Im currently giving this old machine a good clean and make over... (Ill post some pics later). Ive had this bike since new and just wondered how many other members have a Univega? - when I purchased this one back in April 1997 it cost around £500 then, has a good spec and damn rigid, light frame - a few years of communiting on it has left it in a bit of a mess - hence the clean, strip down an polish. Im fitting new grips, new tyres and new chain and B blocks...

Pics soon!


----------



## Spokesmann (1 Aug 2010)

Spokesmann said:


> A few shots of my refurb.
> 
> The bike has been looked after but has just got pretty grubby. Ive done a basic clean of the frame (work still to do). Im replacing all the inner cables too, some were cracking and the front changer cable has seized. New M65T block will be fitted along with some 2.4 Continental Mountain King tyres ( I still like to have odd off road excursion...). Im also replacing the IG chain with a new one, the current one is well caked and has a few stiff links.
> 
> ...


----------



## andrew-the-tortoise (1 Aug 2010)

Got a Univega RAM 970 - use it for commuting (with mudguards, road tyres & pannier)





Looks a strange beast; as I also fitted trekking bars; but suits its purpose well


----------



## Spokesmann (1 Aug 2010)

andrew-the-tortoise said:


> Got a Univega RAM 970 - use it for commuting (with mudguards, road tyres & pannier)
> 
> 
> 
> ...



Hell that looks different!


----------



## Wobbly John (1 Aug 2010)

I have a 1996 Univega Alpina 506 (LX/XT), and a '97 504 that I bought as a frame & forks and built up. In the shed is also my daughter's Univega Alpina 502 (STX) and I have a Univega Rover 300 as a hack bike for towing stuff to & from the allotment.

Your Univega 500 looks to me like a '96 model - in '97 they went for 'V' brakes and 1 1/8" headsets. £500 seems very over-priced. I paid half that for my daughter's STX equiped 502.


----------



## Spokesmann (2 Aug 2010)

Wobbly John said:


> I have a 1996 Univega Alpina 506 (LX/XT), and a '97 504 that I bought as a frame & forks and built up. In the shed is also my daughter's Univega Alpina 502 (STX) and I have a Univega Rover 300 as a hack bike for towing stuff to & from the allotment.
> 
> Your Univega 500 looks to me like a '96 model - in '97 they went for 'V' brakes and 1 1/8" headsets. £500 seems very over-priced. I paid half that for my daughter's STX equiped 502.
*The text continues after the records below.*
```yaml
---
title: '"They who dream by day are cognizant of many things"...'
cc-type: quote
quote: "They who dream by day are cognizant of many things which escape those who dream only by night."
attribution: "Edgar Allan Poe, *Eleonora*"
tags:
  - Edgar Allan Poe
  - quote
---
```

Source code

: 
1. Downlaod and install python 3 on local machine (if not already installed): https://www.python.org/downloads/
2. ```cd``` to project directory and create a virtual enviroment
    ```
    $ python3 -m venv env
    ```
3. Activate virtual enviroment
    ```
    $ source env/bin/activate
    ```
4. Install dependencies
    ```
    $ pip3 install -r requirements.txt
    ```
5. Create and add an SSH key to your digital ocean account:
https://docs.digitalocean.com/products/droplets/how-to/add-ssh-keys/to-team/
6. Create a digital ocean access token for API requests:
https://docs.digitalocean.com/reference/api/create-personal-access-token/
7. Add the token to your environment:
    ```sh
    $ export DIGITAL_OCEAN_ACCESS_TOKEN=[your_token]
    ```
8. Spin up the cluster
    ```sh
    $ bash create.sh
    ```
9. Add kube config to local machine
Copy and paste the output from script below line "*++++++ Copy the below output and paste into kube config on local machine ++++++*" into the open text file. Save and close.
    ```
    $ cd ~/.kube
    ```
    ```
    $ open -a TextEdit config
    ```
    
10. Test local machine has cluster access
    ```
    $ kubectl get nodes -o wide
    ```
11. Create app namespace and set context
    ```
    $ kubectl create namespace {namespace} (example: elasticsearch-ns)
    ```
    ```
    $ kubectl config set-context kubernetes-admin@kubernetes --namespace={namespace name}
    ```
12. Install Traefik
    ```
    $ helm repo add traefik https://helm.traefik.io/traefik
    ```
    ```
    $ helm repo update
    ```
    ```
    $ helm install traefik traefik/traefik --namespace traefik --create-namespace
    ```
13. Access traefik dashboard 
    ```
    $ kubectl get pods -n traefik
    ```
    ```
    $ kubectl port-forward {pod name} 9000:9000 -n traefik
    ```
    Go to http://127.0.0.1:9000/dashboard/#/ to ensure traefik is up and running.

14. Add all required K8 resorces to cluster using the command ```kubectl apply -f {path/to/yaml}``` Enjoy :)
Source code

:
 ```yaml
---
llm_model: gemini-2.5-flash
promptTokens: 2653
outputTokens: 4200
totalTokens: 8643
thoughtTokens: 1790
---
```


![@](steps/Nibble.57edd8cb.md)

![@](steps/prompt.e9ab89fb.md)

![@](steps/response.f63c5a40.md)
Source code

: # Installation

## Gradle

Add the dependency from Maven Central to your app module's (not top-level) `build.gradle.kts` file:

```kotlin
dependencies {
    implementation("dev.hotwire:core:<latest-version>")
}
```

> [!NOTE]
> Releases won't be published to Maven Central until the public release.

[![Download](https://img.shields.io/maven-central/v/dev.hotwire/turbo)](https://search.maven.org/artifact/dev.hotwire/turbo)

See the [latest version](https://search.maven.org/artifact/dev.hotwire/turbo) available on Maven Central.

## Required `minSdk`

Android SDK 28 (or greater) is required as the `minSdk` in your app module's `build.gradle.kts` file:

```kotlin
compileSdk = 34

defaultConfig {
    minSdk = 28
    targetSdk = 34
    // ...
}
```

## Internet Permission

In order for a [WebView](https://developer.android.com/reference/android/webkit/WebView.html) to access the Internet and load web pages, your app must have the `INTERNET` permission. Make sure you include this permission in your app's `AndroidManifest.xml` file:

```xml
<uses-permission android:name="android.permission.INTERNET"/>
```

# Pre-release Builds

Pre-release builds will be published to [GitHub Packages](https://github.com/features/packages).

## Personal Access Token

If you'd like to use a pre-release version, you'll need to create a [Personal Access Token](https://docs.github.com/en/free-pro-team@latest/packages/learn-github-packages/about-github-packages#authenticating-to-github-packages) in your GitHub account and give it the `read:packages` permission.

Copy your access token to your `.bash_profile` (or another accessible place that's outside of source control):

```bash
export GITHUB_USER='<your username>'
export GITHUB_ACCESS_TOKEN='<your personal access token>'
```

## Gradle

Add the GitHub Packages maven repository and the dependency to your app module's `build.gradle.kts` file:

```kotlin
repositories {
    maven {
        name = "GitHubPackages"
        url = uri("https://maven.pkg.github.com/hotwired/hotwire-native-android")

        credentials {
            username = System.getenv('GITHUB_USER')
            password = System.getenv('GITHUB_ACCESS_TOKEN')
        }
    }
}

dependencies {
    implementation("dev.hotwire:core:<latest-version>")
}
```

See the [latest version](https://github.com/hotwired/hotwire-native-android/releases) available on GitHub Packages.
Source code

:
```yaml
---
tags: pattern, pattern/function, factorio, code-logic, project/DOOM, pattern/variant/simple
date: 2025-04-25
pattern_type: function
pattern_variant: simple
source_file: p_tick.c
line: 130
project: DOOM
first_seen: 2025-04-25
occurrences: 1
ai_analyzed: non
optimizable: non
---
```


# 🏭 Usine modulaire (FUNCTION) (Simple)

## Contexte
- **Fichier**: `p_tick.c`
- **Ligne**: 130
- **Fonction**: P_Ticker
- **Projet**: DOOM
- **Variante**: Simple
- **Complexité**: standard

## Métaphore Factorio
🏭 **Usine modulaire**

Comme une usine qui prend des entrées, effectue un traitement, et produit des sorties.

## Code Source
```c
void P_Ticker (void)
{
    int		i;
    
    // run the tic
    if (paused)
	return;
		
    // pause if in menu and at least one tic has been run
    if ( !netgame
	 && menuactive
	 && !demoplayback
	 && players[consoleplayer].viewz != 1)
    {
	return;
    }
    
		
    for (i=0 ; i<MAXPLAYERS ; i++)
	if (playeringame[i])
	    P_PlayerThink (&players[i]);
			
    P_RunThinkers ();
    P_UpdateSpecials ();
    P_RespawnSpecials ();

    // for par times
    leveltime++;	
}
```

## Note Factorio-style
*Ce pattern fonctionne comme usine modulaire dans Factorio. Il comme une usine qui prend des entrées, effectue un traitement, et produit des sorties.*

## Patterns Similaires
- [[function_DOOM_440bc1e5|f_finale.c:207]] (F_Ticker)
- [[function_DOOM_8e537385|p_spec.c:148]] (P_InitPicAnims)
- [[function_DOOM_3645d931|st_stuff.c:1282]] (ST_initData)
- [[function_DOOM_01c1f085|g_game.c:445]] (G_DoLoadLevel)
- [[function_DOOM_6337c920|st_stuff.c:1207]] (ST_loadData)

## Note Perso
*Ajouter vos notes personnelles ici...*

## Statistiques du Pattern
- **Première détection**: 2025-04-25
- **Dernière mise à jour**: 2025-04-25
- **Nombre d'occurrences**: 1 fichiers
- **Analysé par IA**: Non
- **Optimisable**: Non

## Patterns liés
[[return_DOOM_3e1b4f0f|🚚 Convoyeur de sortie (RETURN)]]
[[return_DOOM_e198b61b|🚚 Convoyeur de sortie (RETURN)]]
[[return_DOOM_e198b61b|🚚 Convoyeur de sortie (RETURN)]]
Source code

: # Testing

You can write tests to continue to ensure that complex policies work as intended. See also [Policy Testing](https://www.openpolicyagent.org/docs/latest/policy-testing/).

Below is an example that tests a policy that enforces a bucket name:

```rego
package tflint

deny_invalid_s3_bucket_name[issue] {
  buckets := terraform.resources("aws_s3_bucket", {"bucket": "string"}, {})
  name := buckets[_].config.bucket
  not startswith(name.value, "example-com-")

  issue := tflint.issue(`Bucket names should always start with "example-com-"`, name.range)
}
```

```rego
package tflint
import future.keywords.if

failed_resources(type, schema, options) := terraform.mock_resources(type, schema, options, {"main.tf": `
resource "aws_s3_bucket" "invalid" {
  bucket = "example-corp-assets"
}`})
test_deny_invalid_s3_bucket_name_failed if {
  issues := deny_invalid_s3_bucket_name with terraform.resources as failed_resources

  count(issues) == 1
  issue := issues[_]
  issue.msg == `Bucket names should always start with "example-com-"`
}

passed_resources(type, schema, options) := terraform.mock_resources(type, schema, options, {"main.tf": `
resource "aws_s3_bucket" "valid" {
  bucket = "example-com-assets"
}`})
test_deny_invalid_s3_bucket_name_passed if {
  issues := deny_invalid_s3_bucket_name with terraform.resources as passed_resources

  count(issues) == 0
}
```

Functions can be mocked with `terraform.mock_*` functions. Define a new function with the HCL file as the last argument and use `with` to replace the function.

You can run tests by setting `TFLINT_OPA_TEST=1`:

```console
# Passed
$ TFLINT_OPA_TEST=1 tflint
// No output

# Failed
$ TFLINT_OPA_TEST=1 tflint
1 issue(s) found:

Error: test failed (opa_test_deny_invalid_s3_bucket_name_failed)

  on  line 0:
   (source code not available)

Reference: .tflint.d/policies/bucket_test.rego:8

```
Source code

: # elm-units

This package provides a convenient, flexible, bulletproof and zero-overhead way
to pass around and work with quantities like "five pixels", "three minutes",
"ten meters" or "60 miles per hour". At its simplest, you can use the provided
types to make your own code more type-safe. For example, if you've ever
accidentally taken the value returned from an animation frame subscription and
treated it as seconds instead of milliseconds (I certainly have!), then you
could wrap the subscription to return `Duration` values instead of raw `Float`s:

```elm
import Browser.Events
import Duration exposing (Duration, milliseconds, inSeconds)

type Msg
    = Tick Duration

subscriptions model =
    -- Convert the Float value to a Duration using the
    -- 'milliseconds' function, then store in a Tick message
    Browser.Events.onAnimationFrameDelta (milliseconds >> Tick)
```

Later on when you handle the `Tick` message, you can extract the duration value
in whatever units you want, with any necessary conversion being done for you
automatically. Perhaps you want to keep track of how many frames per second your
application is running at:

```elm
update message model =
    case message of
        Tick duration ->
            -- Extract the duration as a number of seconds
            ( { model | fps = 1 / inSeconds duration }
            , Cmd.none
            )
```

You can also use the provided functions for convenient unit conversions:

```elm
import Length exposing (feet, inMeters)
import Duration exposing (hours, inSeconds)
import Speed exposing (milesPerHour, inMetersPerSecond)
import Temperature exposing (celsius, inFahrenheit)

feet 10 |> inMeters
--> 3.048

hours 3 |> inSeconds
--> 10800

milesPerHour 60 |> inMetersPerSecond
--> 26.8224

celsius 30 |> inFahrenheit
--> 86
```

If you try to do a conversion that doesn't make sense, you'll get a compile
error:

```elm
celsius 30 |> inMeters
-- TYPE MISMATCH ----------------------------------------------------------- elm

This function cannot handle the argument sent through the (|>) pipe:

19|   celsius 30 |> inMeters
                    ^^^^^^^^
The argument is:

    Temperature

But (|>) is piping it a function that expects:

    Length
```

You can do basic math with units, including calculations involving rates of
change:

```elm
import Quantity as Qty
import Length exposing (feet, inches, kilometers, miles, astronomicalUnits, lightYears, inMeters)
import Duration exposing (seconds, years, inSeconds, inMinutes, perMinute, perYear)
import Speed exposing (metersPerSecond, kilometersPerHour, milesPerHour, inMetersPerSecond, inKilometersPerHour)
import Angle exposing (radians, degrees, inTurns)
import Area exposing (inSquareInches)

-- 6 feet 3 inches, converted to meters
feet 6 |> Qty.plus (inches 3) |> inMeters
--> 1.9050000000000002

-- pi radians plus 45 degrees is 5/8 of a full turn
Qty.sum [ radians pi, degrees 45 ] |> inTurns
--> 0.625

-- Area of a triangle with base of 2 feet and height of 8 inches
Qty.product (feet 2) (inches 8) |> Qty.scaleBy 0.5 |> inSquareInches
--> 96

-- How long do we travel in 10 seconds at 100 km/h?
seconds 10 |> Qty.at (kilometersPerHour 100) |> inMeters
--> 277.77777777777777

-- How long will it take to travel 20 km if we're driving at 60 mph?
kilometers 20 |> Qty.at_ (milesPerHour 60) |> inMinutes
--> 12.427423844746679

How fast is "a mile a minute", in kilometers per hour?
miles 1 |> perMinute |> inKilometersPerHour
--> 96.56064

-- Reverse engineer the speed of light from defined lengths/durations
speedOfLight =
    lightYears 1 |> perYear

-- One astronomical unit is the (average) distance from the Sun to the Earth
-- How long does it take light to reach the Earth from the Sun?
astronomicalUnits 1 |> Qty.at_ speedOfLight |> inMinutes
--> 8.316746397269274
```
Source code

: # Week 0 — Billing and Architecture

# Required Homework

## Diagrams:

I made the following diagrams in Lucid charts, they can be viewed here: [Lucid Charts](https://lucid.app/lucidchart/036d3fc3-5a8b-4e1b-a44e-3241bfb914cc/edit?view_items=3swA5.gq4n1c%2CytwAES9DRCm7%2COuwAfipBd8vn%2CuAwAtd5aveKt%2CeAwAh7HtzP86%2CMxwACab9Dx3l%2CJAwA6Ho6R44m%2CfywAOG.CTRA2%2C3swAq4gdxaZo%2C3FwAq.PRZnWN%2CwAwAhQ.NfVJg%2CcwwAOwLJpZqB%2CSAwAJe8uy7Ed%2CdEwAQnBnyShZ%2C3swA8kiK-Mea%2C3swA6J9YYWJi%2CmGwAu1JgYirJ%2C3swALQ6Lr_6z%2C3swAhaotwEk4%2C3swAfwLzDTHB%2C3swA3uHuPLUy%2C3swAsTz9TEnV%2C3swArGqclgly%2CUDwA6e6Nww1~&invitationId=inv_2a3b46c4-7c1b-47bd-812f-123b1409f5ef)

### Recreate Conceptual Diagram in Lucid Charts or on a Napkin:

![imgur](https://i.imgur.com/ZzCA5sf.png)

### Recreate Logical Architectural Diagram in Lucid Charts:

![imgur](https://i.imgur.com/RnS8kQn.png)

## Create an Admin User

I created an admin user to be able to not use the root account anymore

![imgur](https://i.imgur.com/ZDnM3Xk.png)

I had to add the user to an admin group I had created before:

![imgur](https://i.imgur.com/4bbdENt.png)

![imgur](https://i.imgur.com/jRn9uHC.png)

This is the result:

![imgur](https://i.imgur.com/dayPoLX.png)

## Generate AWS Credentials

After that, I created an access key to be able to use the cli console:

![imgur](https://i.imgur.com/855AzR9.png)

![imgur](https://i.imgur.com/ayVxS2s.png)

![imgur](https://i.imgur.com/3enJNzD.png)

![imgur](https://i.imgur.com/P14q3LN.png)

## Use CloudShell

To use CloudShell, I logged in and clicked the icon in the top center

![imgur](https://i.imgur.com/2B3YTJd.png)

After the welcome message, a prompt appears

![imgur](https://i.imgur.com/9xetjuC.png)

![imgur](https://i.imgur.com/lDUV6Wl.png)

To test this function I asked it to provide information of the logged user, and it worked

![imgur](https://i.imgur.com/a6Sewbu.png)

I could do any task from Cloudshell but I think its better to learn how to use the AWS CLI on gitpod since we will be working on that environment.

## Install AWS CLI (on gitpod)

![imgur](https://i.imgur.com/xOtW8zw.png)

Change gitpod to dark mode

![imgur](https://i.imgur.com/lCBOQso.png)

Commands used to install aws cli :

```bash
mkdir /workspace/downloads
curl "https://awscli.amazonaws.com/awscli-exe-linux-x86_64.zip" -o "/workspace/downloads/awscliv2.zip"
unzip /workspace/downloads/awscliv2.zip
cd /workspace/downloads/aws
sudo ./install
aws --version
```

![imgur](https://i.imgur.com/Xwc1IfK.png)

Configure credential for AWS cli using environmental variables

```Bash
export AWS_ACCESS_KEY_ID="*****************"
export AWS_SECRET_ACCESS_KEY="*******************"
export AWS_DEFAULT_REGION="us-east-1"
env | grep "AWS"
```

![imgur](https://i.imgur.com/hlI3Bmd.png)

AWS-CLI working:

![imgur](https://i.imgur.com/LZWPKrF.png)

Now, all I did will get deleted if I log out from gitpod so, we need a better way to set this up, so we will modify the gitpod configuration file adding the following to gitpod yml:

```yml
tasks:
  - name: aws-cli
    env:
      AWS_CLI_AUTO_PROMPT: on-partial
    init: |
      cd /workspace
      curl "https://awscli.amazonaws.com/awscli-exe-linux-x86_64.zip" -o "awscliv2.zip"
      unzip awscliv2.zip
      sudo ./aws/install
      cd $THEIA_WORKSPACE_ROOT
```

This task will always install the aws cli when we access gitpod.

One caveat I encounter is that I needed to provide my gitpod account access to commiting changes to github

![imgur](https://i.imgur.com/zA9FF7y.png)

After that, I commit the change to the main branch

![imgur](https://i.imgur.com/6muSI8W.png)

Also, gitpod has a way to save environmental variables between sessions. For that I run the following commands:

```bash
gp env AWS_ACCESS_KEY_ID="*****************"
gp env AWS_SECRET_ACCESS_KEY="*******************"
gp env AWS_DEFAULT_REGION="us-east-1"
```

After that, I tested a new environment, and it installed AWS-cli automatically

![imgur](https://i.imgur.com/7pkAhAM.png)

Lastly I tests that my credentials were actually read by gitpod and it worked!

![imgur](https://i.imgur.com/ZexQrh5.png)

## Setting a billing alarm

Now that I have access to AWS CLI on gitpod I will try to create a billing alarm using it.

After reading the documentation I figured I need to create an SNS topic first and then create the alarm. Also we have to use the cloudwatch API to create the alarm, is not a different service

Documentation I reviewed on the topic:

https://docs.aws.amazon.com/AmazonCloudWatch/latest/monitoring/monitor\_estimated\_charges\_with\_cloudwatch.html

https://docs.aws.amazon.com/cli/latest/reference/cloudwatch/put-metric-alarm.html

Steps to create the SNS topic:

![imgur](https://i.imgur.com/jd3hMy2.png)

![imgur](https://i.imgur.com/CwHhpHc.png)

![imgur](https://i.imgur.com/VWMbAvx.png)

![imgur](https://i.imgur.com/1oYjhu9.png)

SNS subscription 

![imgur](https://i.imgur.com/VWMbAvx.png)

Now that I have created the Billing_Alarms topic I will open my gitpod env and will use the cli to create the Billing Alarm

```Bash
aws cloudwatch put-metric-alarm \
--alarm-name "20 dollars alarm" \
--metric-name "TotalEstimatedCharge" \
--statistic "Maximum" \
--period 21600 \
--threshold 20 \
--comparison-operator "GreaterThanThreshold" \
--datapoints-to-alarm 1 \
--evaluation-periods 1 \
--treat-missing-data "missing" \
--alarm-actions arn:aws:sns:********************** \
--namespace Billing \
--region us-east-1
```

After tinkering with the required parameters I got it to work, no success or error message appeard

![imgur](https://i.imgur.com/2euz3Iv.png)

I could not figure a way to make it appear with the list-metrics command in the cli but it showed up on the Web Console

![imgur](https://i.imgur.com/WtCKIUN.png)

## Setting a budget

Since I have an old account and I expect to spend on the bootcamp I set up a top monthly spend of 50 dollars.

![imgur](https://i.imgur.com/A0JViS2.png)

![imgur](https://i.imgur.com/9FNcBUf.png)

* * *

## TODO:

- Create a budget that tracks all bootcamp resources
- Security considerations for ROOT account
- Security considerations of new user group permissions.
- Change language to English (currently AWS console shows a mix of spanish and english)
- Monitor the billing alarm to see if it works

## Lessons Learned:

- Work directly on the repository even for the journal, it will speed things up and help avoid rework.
I fear you may be right.....


----------



## Spokesmann (4 Aug 2010)

Fitted new tyres today as well as new inner cable for the rear mech. Overall this is coming together now. Im looking forward to getting out on this one. 
Still need to fit new grips and IG chain and some new toe-clips and straps. 

Then just a good check over, adjust gears and brakes and fingers crossed it will be ready for the road by the weekend.


----------



## Spokesmann (7 Aug 2010)

Fitted new chain and some other bits today. Was able to take the bike for a test ride and all seems fine - some adjustment to the rear mech was needed, but thankfully the indexing is all fine. I need to remove a couple of links form the chain, but apart from that the machine handles well and stops quick too. The tyres are very grippy indeed.

A few images I took of this first outing since a complete rebuild and clean.
















New grips...















Excuse the ginger blob in this photo, he would not move!


----------